— Exercise —
Can you quote, word for word, every line from the first line of the records below through the line containing "AN AI AIMBOT**", and nothing else?

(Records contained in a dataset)
━━━━━━━━━━

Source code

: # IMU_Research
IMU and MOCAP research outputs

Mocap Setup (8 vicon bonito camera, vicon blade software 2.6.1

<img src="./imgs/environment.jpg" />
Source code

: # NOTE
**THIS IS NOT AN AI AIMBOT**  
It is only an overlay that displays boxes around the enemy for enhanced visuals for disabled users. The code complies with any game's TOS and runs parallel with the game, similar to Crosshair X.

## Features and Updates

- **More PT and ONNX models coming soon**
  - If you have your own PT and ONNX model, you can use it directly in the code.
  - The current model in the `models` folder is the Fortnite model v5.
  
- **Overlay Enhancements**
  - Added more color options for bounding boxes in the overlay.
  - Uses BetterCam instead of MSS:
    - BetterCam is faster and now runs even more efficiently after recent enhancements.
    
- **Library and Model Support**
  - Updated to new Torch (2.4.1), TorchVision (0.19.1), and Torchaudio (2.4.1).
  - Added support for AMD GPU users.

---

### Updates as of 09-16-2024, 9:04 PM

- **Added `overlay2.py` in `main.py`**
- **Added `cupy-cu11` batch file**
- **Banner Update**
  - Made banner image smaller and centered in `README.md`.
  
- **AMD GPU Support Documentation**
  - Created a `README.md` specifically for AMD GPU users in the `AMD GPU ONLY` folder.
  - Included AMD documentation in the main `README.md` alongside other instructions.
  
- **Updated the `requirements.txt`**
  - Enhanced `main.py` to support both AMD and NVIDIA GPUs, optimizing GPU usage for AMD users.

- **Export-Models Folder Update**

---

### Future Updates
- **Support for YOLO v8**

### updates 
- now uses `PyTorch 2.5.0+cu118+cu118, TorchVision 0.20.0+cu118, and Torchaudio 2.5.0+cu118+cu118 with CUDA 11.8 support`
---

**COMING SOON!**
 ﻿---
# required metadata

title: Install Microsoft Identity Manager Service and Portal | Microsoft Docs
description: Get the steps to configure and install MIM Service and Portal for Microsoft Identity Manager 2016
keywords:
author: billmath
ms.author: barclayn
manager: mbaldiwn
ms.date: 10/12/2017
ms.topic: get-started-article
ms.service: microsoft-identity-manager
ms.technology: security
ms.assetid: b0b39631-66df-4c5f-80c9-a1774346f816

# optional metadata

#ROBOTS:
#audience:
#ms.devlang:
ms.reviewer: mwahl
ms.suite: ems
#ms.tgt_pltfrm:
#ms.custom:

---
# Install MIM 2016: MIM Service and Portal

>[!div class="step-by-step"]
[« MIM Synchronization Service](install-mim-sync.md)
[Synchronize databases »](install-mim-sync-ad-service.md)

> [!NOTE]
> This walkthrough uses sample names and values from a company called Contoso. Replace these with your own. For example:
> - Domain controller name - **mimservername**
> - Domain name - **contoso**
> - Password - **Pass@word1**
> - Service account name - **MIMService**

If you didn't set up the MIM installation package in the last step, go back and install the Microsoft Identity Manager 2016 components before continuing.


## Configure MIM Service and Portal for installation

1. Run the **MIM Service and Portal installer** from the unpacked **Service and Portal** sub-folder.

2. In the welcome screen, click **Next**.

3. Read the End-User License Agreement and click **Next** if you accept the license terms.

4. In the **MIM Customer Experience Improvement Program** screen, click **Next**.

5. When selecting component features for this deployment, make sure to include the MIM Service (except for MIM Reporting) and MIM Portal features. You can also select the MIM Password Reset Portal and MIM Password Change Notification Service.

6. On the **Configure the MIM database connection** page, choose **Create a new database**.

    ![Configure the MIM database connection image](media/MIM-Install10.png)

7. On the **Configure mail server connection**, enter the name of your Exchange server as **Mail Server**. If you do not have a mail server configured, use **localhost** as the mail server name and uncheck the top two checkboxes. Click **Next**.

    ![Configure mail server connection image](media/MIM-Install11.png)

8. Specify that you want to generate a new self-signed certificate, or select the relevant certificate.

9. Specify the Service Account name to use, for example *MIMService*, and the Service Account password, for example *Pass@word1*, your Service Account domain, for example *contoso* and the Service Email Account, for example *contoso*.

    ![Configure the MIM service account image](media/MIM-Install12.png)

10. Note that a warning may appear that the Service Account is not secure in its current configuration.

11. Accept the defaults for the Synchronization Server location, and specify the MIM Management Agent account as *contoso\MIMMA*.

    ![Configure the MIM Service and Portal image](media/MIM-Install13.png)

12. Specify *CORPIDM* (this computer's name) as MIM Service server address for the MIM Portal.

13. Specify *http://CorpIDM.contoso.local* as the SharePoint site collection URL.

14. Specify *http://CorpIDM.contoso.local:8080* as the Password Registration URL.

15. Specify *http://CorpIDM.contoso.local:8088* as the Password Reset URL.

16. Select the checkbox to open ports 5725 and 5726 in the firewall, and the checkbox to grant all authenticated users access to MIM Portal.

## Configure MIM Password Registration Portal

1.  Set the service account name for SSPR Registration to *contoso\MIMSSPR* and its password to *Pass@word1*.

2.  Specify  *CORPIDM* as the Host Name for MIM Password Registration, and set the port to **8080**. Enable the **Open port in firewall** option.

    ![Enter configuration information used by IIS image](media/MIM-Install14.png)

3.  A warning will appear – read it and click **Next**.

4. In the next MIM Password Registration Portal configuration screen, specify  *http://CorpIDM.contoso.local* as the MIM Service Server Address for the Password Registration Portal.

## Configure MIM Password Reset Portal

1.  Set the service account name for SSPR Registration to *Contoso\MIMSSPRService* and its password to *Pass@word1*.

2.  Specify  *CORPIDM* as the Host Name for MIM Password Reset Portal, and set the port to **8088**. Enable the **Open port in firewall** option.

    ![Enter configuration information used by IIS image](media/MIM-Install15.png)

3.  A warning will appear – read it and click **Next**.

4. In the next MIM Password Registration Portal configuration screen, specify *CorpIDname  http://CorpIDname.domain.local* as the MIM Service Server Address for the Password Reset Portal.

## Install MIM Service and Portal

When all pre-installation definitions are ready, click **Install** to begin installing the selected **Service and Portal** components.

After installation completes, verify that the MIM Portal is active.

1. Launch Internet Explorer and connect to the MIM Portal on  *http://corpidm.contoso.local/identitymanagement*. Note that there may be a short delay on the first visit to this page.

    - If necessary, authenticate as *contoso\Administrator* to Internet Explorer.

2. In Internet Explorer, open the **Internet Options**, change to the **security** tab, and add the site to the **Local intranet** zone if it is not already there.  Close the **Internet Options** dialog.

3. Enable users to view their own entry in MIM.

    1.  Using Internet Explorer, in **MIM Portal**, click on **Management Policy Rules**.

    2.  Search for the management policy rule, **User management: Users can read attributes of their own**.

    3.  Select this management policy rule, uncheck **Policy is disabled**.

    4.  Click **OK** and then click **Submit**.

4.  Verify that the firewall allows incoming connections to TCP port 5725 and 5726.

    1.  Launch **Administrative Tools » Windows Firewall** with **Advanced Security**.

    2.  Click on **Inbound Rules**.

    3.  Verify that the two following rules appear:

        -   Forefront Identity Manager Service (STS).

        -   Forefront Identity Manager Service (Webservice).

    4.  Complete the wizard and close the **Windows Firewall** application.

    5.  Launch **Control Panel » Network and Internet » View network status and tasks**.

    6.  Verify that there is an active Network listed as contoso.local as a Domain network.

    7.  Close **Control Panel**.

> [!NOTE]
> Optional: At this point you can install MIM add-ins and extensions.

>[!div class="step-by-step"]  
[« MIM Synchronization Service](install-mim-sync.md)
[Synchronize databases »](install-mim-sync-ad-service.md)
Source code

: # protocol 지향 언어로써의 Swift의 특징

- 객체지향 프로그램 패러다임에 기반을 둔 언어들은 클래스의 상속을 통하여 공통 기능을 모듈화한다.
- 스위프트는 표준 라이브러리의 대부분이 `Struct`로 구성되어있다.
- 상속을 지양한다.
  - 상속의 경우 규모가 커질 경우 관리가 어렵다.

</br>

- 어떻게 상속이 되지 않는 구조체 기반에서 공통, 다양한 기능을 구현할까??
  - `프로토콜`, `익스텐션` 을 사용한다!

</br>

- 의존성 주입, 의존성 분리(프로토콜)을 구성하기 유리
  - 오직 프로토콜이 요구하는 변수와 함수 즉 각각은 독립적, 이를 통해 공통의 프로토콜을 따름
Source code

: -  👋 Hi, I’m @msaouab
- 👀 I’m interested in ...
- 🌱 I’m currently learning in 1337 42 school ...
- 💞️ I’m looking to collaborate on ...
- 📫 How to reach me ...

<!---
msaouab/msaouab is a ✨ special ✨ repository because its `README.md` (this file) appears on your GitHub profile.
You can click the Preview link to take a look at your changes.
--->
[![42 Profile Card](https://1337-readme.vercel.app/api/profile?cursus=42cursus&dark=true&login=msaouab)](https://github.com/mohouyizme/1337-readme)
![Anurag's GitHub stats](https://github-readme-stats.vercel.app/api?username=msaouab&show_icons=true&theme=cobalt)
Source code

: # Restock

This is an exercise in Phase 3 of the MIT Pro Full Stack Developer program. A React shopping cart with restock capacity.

━━━━━━━━━━

— Result of this task —
Source code

: # IMU_Research
IMU and MOCAP research outputs

Mocap Setup (8 vicon bonito camera, vicon blade software 2.6.1

<img src="./imgs/environment.jpg" />
Source code

: # NOTE
**THIS IS NOT AN AI AIMBOT**  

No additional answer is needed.